"Everyone sharing his or her data to train A.I. is great if we agree with the goals that were given to the A.I. It’s not so great if we don’t agree with these goals; and if the algorithm’s decisions might cost us our jobs, happiness, liberty or even lives.
To safeguard ourselves from collective harm, we need to build institutions and pass laws that give people affected by A.I. algorithms a voice over how those algorithms are designed, and what they aim to achieve. The first step is transparency. Similar to corporate financial reporting requirements, companies and agencies that use A.I. should be required to disclose their objectives and what their algorithms are trying to maximize — whether that’s ad clicks on social media, hiring workers who won’t join unions or total deportation counts.

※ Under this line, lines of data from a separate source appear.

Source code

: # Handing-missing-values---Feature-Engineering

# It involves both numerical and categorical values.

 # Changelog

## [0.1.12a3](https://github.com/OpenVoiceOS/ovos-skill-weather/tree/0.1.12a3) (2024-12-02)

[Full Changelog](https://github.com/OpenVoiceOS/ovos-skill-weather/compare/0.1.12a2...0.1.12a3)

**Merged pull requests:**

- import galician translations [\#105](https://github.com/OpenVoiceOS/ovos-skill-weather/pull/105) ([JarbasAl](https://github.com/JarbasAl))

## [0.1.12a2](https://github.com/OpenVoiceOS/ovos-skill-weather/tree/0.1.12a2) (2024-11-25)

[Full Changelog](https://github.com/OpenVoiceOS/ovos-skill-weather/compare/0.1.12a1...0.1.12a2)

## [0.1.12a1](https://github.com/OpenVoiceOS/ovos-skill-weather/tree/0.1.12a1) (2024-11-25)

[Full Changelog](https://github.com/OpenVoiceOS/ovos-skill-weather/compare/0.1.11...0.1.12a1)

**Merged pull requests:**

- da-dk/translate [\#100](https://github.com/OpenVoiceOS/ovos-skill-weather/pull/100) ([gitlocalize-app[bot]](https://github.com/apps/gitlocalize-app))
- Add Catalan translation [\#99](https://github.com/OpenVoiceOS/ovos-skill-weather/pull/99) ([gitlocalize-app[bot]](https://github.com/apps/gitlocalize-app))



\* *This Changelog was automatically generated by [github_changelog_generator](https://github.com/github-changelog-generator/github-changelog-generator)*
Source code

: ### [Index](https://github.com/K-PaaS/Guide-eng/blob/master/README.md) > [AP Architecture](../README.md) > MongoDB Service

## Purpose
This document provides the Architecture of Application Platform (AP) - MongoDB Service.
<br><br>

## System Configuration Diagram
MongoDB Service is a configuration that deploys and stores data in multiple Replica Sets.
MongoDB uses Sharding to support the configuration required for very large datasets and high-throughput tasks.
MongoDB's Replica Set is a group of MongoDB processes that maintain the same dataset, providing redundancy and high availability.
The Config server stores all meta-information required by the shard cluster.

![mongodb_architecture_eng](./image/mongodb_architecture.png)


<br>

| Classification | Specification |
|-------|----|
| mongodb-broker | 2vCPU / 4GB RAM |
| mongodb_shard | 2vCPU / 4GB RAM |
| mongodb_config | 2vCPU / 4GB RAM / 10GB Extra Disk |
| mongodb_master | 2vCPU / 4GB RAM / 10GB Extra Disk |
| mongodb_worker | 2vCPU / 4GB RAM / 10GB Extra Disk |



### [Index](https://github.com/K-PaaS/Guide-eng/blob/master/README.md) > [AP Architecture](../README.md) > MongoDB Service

The second step is participation. The people whose data are used to train the algorithms — and whose lives are shaped by them — should help decide their goals. Like a jury of peers who hear a civil or criminal case and render a verdict together, we might create citizens’ assemblies where a representative randomly chosen set of people deliberates and decides on appropriate goals for algorithms. That could mean workers at a firm deliberating about the use of A.I. at their workplace, or a civic assembly that reviews the objectives of predictive policing tools before government agencies deploy them. These are the kinds of democratic checks that could align A.I. with the public good, not just private power.
The future of A.I. will not be decided by smarter algorithms or faster chips. It will depend on who controls the data — and whose values and interests guide the machines. If we want A.I. that serves the public, the public must decide what it serves."